Sunday, October 16, 2005

Baby Whale in Clallam Bay

Dan and I were down walking the beach today, Sunday, in the grey mizzle. We had done a tour of the reef and were starting to wander back toward the town or river end of the beach, when Dan looked back and said, "Look!" and pointed.

Right next to the beach, barely 15 feet out, where the gravel shelves down about 10 feet deep, a 20-foot baby gray whale was feeding. If we'd wanted to, we could have jumped in and petted her. Her white-and-dark-gray mottled flukes and flippers waved in the air as she fed, and disappeared as she rolled to blow.

A couple of times, it became pretty obvious that she wasn't feeding, but was circling around to watch us. At one point she ground up on the shallow gravel shelf and had to kick a bit to get back into deep water.

We could see her light mottled form under the surface. She went out about 50 feet and then turned back and came straight toward me, quick as a torpedo. I might have been standing on the beach, but I gasped and backed up. All right, YOU have a 20-foot streamlined leviathan come at you and see what you do.
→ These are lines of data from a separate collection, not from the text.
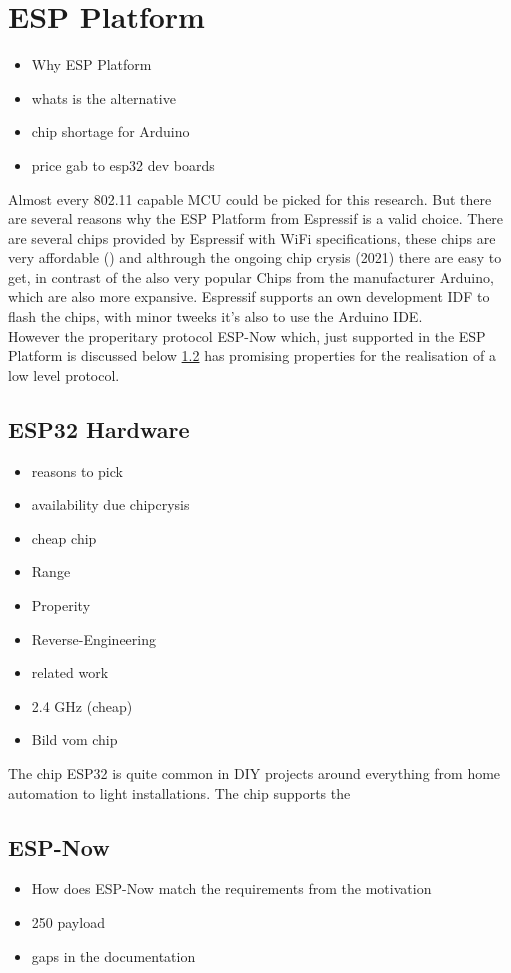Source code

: \documentclass[]{ccs-thesis}
\begin{document}
\section{ESP Platform}
\begin{itemize}
	\item Why ESP Platform 
	\item whats is the alternative
	\item chip shortage for Arduino
	\item price gab to esp32 dev boards
\end{itemize}
Almost every 802.11 capable \ac{MCU} could be picked for this research.
But there are several reasons why the ESP Platform from Espressif is a valid choice.
There are several chips provided by Espressif with WiFi specifications, these chips are very affordable () 
and althrough the ongoing chip crysis (2021) there are easy to get, in contrast of the also very popular Chips from the manufacturer Arduino, which are also more expansive.
Espressif supports an own development IDF to flash the chips, with minor tweeks it's also to use the Arduino IDE.\\
However the properitary protocol ESP-Now which, just supported in the ESP Platform is discussed below \cref{sub:ESP-Now} has promising properties for the realisation of a low level protocol.

\subsection{ESP32 Hardware}
\begin{itemize}
\item reasons to pick
\item availability due chipcrysis
\item cheap chip
\item Range
\item Properity
\item Reverse-Engineering 
\item related work
\item 2.4 GHz (cheap)
\item Bild vom chip
\end{itemize}
The chip ESP32 is quite common in DIY projects around everything from home automation to light installations. The chip supports the 

\subsection{ESP-Now}
\label{sub:ESP-Now}
\begin{itemize}
\item How does ESP-Now match the requirements from the motivation
\item 250 payload
\item gaps in the documentation
\end{itemize}
\end{document}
I ran back to get my camera, and on the way yelled at the kids that were walking along the street in the rain: "Baby whale on the beach!"

As I ran back from the house, one of the girls passed me at a dead run. They should have her out for track next year.

By the time I got back to the beach, all we could see of the whale was light puffs out by the kelp line as she moved off into the Strait of Juan de Fuca.